Il consiste à introduire une fine aiguille dans la prostate, à travers la paroi du rectum. Des fragments de tissu sont prélevés à différents endroits de la glande (une douzaine de prélèvements environ), pour ensuite être analysés au microscope dans un laboratoire spécialisé. Les résultats permettent de confirmer, ou non, le diagnostic de cancer de la prostate.

 

Les examens complémentaires

Si la biopsie met en évidence la présence de cellules cancéreuses, et que le diagnostic est confirmé, d’autres examens sont réalisés : un bilan sanguin complet, une IRM pelvi-prostatique et une IRM du corps entier, un scanner abdomino-pelvien (tomodensidométrie) et une scintigraphie osseuse (pour recherche des métastases osseuses).


Ces examens permettent de vérifier l’état de santé général du patient et de poser le bilan d’extension du cancer (présence ou non de métastases, degré d’évolution et d’agressivité du cancer…). L’équipe médicale peut ensuite envisager le traitement le plus adapté.

 

Quels sont les traitements envisageables ?
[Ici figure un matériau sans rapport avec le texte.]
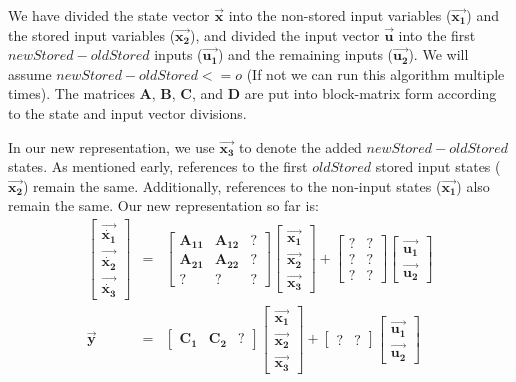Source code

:     We have divided the state vector $\vec{\mathbf{x}}$ into the non-stored input variables ($\vec{\mathbf{x_1}}$)
and the stored input variables ($\vec{\mathbf{x_2}}$), and divided
the input vector $\vec{\mathbf{u}}$ into the first
$newStored-oldStored$ inputs ($\vec{\mathbf{u_1}}$) and the
remaining inputs ($\vec{\mathbf{u_2}}$). We will assume
$newStored-oldStored <= o$ (If not we can run this algorithm
multiple times). The matrices $\mathbf{A}$, $\mathbf{B}$,
$\mathbf{C}$, and $\mathbf{D}$ are put into block-matrix form
according to the state and input vector divisions.

    In our new representation, we use $\vec{\mathbf{x_3}}$ to denote the
added $newStored - oldStored$ states. As mentioned early,
references to the first $oldStored$ stored input states
($\vec{\mathbf{x_2}}$) remain the same. Additionally, references
to the non-input states ($\vec{\mathbf{x_1}}$) also remain the
same. Our new representation so far is:
\begin{eqnarray*}
\left [ \begin{array} {c} \vec{\dot{\mathbf{x_1}}} \\ \vec{\dot{\mathbf{x_2}}} \\
\vec{\dot{\mathbf{x_3}}}
\end{array} \right ] & = & \left [ \begin{array} {ccc} \mathbf{A_{11}} & \mathbf{A_{12}} & ? \\
\mathbf{A_{21}} & \mathbf{A_{22}} & ? \\ ? & ? & ?
\end{array} \right ] \left [
\begin{array} {c} \vec{\mathbf{x_1}} \\ \vec{\mathbf{x_2}} \\ \vec{\mathbf{x_3}} \end{array} \right ]
 + \left [ \begin{array} {cc} ? & ? \\ ? & ? \\ ? & ? \end{array} \right ] \left[
\begin{array} {c} \vec{\mathbf{u_1}} \\ \vec{\mathbf{u_2}} \end{array} \right ] \\
\vec{\mathbf{y}} & = & \left [ \begin{array} {ccc} \mathbf{C_1} &
\mathbf{C_2} & ? \end{array} \right ] \left [
\begin{array} {c} \vec{\mathbf{x_1}} \\ \vec{\mathbf{x_2}} \\ \vec{\mathbf{x_3}} \end{array} \right ] +
\left [ \begin{array} {cc} ? & ?
\end{array} \right ] \left [ \begin{array} {c} \vec{\mathbf{u_1}} \\
\vec{\mathbf{u_2}} \end{array} \right ]
\end{eqnarray*}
Le choix du traitement du cancer de la prostate dépend de l’âge du patient, de son état de santé général et du degré d’évolution de la maladie. Plusieurs médecins participent à cette prise de décision, en concertation avec leur patient (médecin traitant, chirurgien oncologue, radiothérapeute et cancérologue).

 

Une surveillance active de la tumeur

Dans certains cas, le traitement du cancer de la prostate peut être différé. Une surveillance active de son évolution est alors mise en place par l’équipe médicale. Ce protocole de surveillance suppose d’effectuer plusieurs examens de manière régulière et fréquente (toucher rectal, prise de sang avec dosage du PSA, biopsie de la prostate).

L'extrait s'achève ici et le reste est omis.